Seromba was convicted and handed a life sentence by the UN backed International Criminal Tribunal for Rwanda (ICTR).

There is also Wenceslas Munyeshyaka who was the parish priest at Sainte Famille Church, just a few metres from Saint Paul.

Munyeshyaka was notorious and worked closely with the Interahamwe militia as well senior government and military officials at the time, and they were always seen together at the church premises.

According to survivors, Munyeshyaka, who to this date continues to carry on his clerical work in Franch, used to carry with him a pistol tucked under his sleeveless camouflaged flak jacket and behaved like militia.

He was ruthless in his sermons and talked all sorts of evil things, calling the Tutsi ‘cockroaches’ that deserved nothing but death.

Though Bishop Hakizimana can’t accuse anybody openly and leaves the matter to justice, he says that some priests forgot what they stood for and associated themselves with the killers.

“Some priests failed to honour their oaths and turned against their flock. There was tension in the 1990s and some priests harassed Tutsis calling them names. Their role in the Genocide did not come as a surprise, the mistake priests made was that they failed to dissociate themselves with Interahamwe and befriended extemist politicians,” he said.

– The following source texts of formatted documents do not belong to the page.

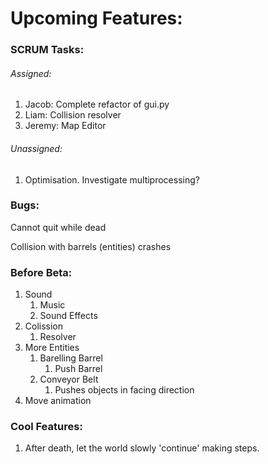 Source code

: # Upcoming Features:

### SCRUM Tasks:

###### Assigned:

1. Jacob: Complete refactor of gui.py
2. Liam: Collision resolver
3. Jeremy: Map Editor

###### Unassigned:

1. Optimisation. Investigate multiprocessing?



### Bugs:

Cannot quit while dead

Collision with barrels (entities) crashes



### Before Beta:

1. Sound
   1. Music
   2. Sound Effects
2. Colission
   1. Resolver
3. More Entities
   1. Barelling Barrel
      1. Push Barrel
   2. Conveyor Belt
      1. Pushes objects in facing direction
4. Move animation



### Cool Features:

1. After death, let the world slowly 'continue' making steps.
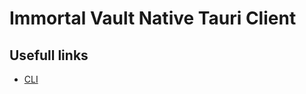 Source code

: # Immortal Vault Native Tauri Client

## Usefull links

- [CLI](https://v2.tauri.app/reference/cli/)
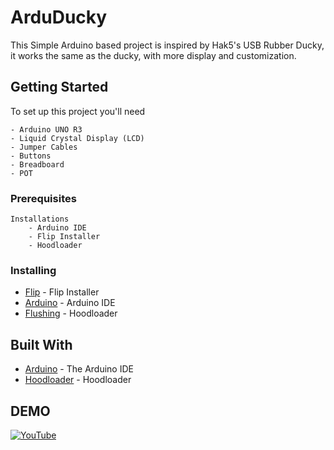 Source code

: # ArduDucky

This Simple Arduino based project is inspired by Hak5's USB Rubber Ducky, it works the same as the ducky,
with more display and customization.

## Getting Started

To set up this project you'll need

    - Arduino UNO R3
    - Liquid Crystal Display (LCD)
    - Jumper Cables
    - Buttons
    - Breadboard
    - POT

### Prerequisites

    Installations
        - Arduino IDE
        - Flip Installer
        - Hoodloader

### Installing

* [Flip](https://www.microchip.com/DevelopmentTools/ProductDetails/PartNO/FLIP) - Flip Installer
* [Arduino](https://www.arduino.cc/en/Guide/linux) - Arduino IDE
* [Flushing](https://github.com/NicoHood/Hoodloader) - Hoodloader




## Built With

* [Arduino](http://www.ardunio.cc) - The Arduino IDE
* [Hoodloader](https://github.com/NicoHood/Hoodloader) - Hoodloader


## DEMO 
[![YouTube](https://img.youtube.com/vi/GEUqwG-yknA/0.jpg)](https://www.youtube.com/watch?v=GEUqwG-yknA)
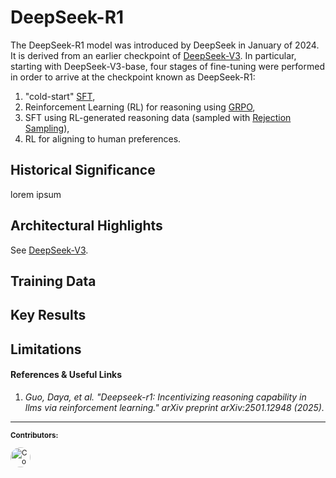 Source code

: # DeepSeek-R1

The DeepSeek-R1 model was introduced by DeepSeek in January of 2024. It is
derived from an earlier checkpoint of [DeepSeek-V3](../models/deepseek_v3.md).
In particular, starting with DeepSeek-V3-base, four stages of fine-tuning were
performed in order to arrive at the checkpoint known as DeepSeek-R1:

1. "cold-start" [SFT](../llms/fine_tuning/sft.md),
2. Reinforcement Learning (RL) for reasoning using [GRPO](../llms/fine_tuning/grpo.md),
3. SFT using RL-generated reasoning data (sampled with [Rejection Sampling](../llms/misc/rejection_sampling.md)),
4. RL for aligning to human preferences.

## Historical Significance

lorem ipsum

## Architectural Highlights

See [DeepSeek-V3](../models/deepseek_v3.md).

## Training Data

## Key Results

## Limitations

#### References & Useful Links <!-- markdownlint-disable-line MD001 -->

1. _Guo, Daya, et al. "Deepseek-r1: Incentivizing reasoning capability in llms
   via reinforcement learning." arXiv preprint arXiv:2501.12948 (2025)._

<!-- TODO: mdBook preprocessor with custom mustache handler {{ #author }} -->
<!-- markdownlint-disable-file MD033 -->

---

<div class="contributor-footnotes">
<small>

**Contributors:**

<a href="https://github.com/nerdai">
<img src="https://github.com/nerdai.png"
  width="32px" alt="Contributor 1" style="border-radius: 50%">
</a>
</small>

</div>
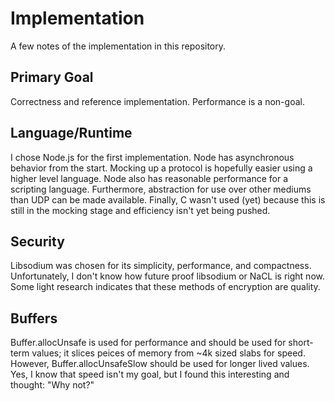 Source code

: 

# Implementation
A few notes of the implementation in this repository.


## Primary Goal
Correctness and reference implementation.
Performance is a non-goal.


## Language/Runtime
I chose Node.js for the first implementation.
Node has asynchronous behavior from the start.
Mocking up a protocol is hopefully easier using a higher level language.
Node also has reasonable performance for a scripting language.
Furthermore, abstraction for use over other mediums than UDP can be made available.
Finally, C wasn't used (yet) because this is still in the mocking stage and efficiency isn't yet being pushed.


## Security
Libsodium was chosen for its simplicity, performance, and compactness.
Unfortunately, I don't know how future proof libsodium or NaCL is right now.
Some light research indicates that these methods of encryption are quality.


## Buffers
Buffer.allocUnsafe is used for performance and should be used for short-term values;
it slices peices of memory from ~4k sized slabs for speed.
However, Buffer.allocUnsafeSlow should be used for longer lived values.
Yes, I know that speed isn't my goal, but I found this interesting and thought:
"Why not?"


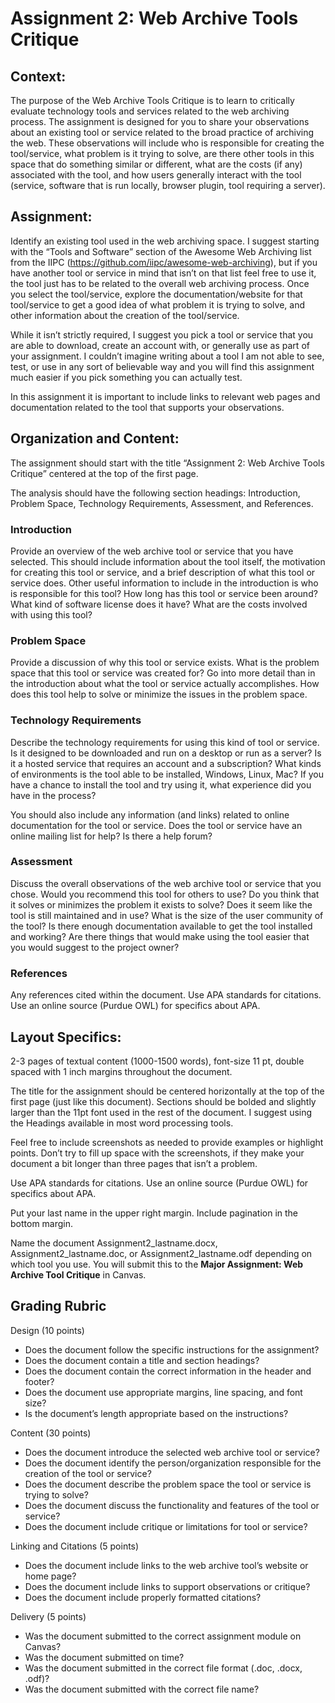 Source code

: # Assignment 2: Web Archive Tools Critique

## Context:
The purpose of the Web Archive Tools Critique is to learn to critically evaluate technology tools and services related to the web archiving process. The assignment is designed for you to share your observations about an existing tool or service related to the broad practice of archiving the web. These observations will include who is responsible for creating the tool/service, what problem is it trying to solve, are there other tools in this space that do something similar or different, what are the costs (if any) associated with the tool, and how users generally interact with the tool (service, software that is run locally, browser plugin, tool requiring a server). 

## Assignment:
Identify an existing tool used in the web archiving space. I suggest starting with the “Tools and Software” section of the Awesome Web Archiving list from the IIPC (https://github.com/iipc/awesome-web-archiving), but if you have another tool or service in mind that isn’t on that list feel free to use it, the tool just has to be related to the overall web archiving process.  Once you select the tool/service, explore the documentation/website for that tool/service to get a good idea of what problem it is trying to solve, and other information about the creation of the tool/service. 

While it isn’t strictly required, I suggest you pick a tool or service that you are able to download, create an account with, or generally use as part of your assignment. I couldn’t imagine writing about a tool I am not able to see, test, or use in any sort of believable way and you will find this assignment much easier if you pick something you can actually test.

In this assignment it is important to include links to relevant web pages and documentation related to the tool that supports your observations. 

## Organization and Content:
The assignment should start with the title “Assignment 2: Web Archive Tools Critique” centered at the top of the first page. 

The analysis should have the following section headings: Introduction, Problem Space, Technology Requirements, Assessment, and References.

### Introduction
Provide an overview of the web archive tool or service that you have selected.  This should include information about the tool itself, the motivation for creating this tool or service, and a brief description of what this tool or service does.  Other useful information to include in the introduction is who is responsible for this tool?  How long has this tool or service been around? What kind of software license does it have? What are the costs involved with using this tool? 

### Problem Space
Provide a discussion of why this tool or service exists.  What is the problem space that this tool or service was created for? Go into more detail than in the introduction about what the tool or service actually accomplishes. How does this tool help to solve or minimize the issues in the problem space.

### Technology Requirements
Describe the technology requirements for using this kind of tool or service. Is it designed to be downloaded and run on a desktop or run as a server? Is it a hosted service that requires an account and a subscription? What kinds of environments is the tool able to be installed, Windows, Linux, Mac? If you have a chance to install the tool and try using it, what experience did you have in the process? 

You should also include any information (and links) related to online documentation for the tool or service. Does the tool or service have an online mailing list for help? Is there a help forum?

### Assessment
Discuss the overall observations of the web archive tool or service that you chose. Would you recommend this tool for others to use? Do you think that it solves or minimizes the problem it exists to solve? Does it seem like the tool is still maintained and in use? What is the size of the user community of the tool? Is there enough documentation available to get the tool installed and working? Are there things that would make using the tool easier that you would suggest to the project owner? 

### References

Any references cited within the document. Use APA standards for citations. Use an online source (Purdue OWL) for specifics about APA.

## Layout Specifics: 
2-3 pages of textual content (1000-1500 words), font-size 11 pt, double spaced with 1 inch margins throughout the document.  

The title for the assignment should be centered horizontally at the top of the first page (just like this document). Sections should be bolded and slightly larger than the 11pt font used in the rest of the document.  I suggest using the Headings available in most word processing tools. 

Feel free to include screenshots as needed to provide examples or highlight points.  Don’t try to fill up space with the screenshots, if they make your document a bit longer than three pages that isn’t a problem. 

Use APA standards for citations. Use an online source (Purdue OWL) for specifics about APA.

Put your last name in the upper right margin.  Include pagination in the bottom margin. 

Name the document Assignment2_lastname.docx, Assignment2_lastname.doc, or Assignment2_lastname.odf depending on which tool you use. You will submit this to the **Major Assignment: Web Archive Tool Critique** in Canvas.

## Grading Rubric
Design (10 points)
* Does the document follow the specific instructions for the assignment?
* Does the document contain a title and section headings?
* Does the document contain the correct information in the header and footer?
* Does the document use appropriate margins, line spacing, and font size?
* Is the document’s length appropriate based on the instructions?

Content (30 points)
* Does the document introduce the selected web archive tool or service?
* Does the document identify the person/organization responsible for the creation of the tool or service?
* Does the document describe the problem space the tool or service is trying to solve?
* Does the document discuss the functionality and features of the tool or service?
* Does the document include critique or limitations for tool or service?

Linking and Citations (5 points)
* Does the document include links to the web archive tool’s website or home page?
* Does the document include links to support observations or critique?
* Does the document include properly formatted citations?

Delivery (5 points)
* Was the document submitted to the correct assignment module on Canvas?
* Was the document submitted on time?
* Was the document submitted in the correct file format (.doc, .docx, .odf)?
* Was the document submitted with the correct file name?

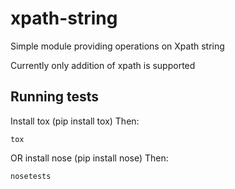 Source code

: # xpath-string
Simple module providing operations on Xpath string

Currently only addition of xpath is supported


Running tests
-------
Install tox (pip install tox)
Then:

    tox

OR install nose (pip install nose)
Then:

    nosetests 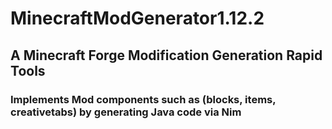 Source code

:# MinecraftModGenerator1.12.2
## A Minecraft Forge Modification Generation Rapid Tools
### Implements Mod components such as (blocks, items, creativetabs) by generating Java code via Nim
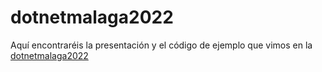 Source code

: # dotnetmalaga2022

Aquí encontraréis la presentación y el código de ejemplo que vimos en la [dotnetmalaga2022](https://dotnetmalaga.es/2022/)
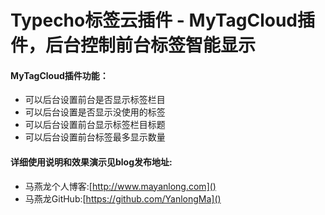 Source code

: 
# Typecho标签云插件 - MyTagCloud插件，后台控制前台标签智能显示


#### MyTagCloud插件功能：
- 可以后台设置前台是否显示标签栏目
- 可以后台设置是否显示没使用的标签
- 可以后台设置前台显示标签栏目标题
- 可以后台设置前台标签最多显示数量

#### 详细使用说明和效果演示见blog发布地址:
- 马燕龙个人博客:[http://www.mayanlong.com]()
- 马燕龙GitHub:[https://github.com/YanlongMa]()

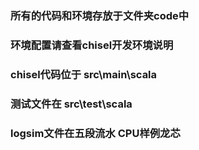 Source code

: ### 所有的代码和环境存放于文件夹code中

### 环境配置请查看chisel开发环境说明

### chisel代码位于 src\main\scala

### 测试文件在 src\test\scala

### logsim文件在五段流水 CPU样例龙芯






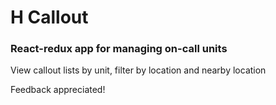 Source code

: # H Callout
### React-redux app for managing on-call units

View callout lists by unit, filter by location and nearby location

Feedback appreciated!

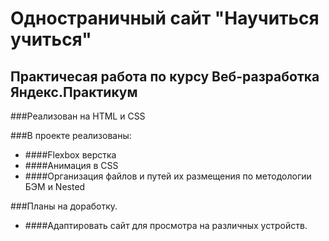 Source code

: Одностраничный сайт  "Научиться учиться" 
====================================
Практичесая работа по курсу Веб-разработка Яндекс.Практикум
-----------------------------------------------------------------------------------------
###Реализован на HTML и CSS

###В проекте реализованы:

+	####Flexbox верстка
+	####Анимация в CSS
+	####Организация файлов и путей их размещения по методологии БЭМ и Nested

###Планы на доработку.
+	####Адаптировать сайт для просмотра на различных устройств.


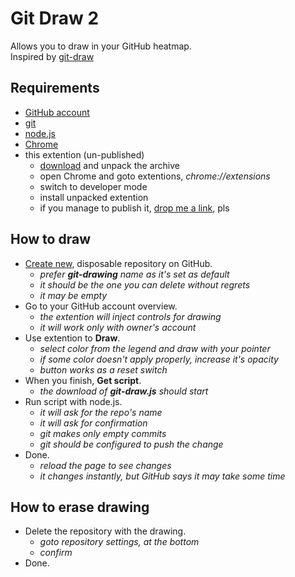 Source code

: # Git Draw 2

Allows you to draw in your GitHub heatmap.  
Inspired by [git-draw](https://github.com/ben174/git-draw)  

## Requirements

* [GitHub account](https://github.com/join)
* [git](https://git-scm.com/downloads)
* [node.js](https://nodejs.org)
* [Chrome](https://www.google.com/chrome)
* this extention (un-published)
  * [download](https://github.com/determin1st/git-draw2/blob/master/git-draw2.7z) and unpack the archive
  * open Chrome and goto extentions, *chrome://extensions*
  * switch to developer mode
  * install unpacked extention
  * if you manage to publish it, [drop me a link](https://t.me/determin1st), pls

## How to draw

* [Create new](https://github.com/new), disposable repository on GitHub.
  * *prefer **git-drawing** name as it's set as default*
  * *it should be the one you can delete without regrets*
  * *it may be empty*
* Go to your GitHub account overview.
  * *the extention will inject controls for drawing*
  * *it will work only with owner's account*
* Use extention to **Draw**.
  * *select color from the legend and draw with your pointer*
  * *if some color doesn't apply properly, increase it's opacity*
  * *button works as a reset switch*
* When you finish, **Get script**.
  * *the download of **git-draw.js** should start*
* Run script with node.js.
  * *it will ask for the repo's name*
  * *it will ask for confirmation*
  * *git makes only empty commits*
  * *git should be configured to push the change*
* Done.
  * *reload the page to see changes*
  * *it changes instantly, but GitHub says it may take some time*

## How to erase drawing

* Delete the repository with the drawing.
  * *goto repository settings, at the bottom*
  * *confirm*
* Done.



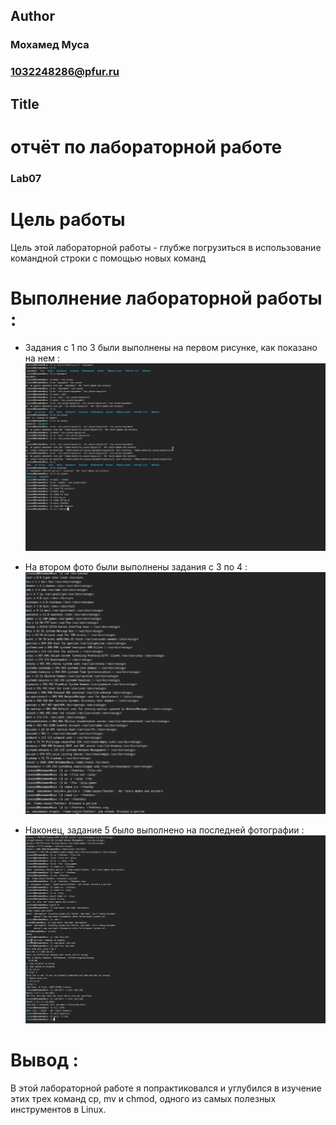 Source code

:## Author
### Мохамед Муса
### 1032248286@pfur.ru
## Title
# отчёт по лабораторной работе
### Lab07


# Цель работы
Цель этой лабораторной работы - глубже погрузиться в использование командной строки с помощью новых команд


# Выполнение лабораторной работы :
- Задания с 1 по 3 были выполнены на первом рисунке, как показано на нем :
![1 to 3](image/commands1.png)

- На втором фото были выполнены задания с 3 по 4 : 
![3 to 4](image/commans2.png)

- Наконец, задание 5 было выполнено на последней фотографии :
![5](image/commans3.png)

# Вывод : 
В этой лабораторной работе я попрактиковался и углубился в изучение этих трех команд cp, mv и chmod, одного из самых полезных инструментов в Linux.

“For the case of Munyeshyaka we had some disagreement. There was a time when people who had fled to Sainte Famille were attacked and I opened the small door as a shortcut but Munyeshyaka wondered why I wanted to protect Tutsis who were fleeing nothing,” narrated the Bishop.

“Munyeshyaka is a suspect because he befriended genocidal forces and government officials. Second, he behaved like a soldier and could be seen with bullet proof jackets and carried a pistol. He once asked me why I did not get a gun to protect myself but I told him I was not a soldier. He would harass Tutsi priests in public calling them cockroaches.

For Seromba, the bishop says he was ruthless by nature and was always proud that he originated from Gisenyi area where most of the senior government and military officials came from.

“He could call people RPF accomplices, and during the Genocide he continued collaborating with soldiers. It was his nature, it was a personal weakness that he grew up with,” he noted.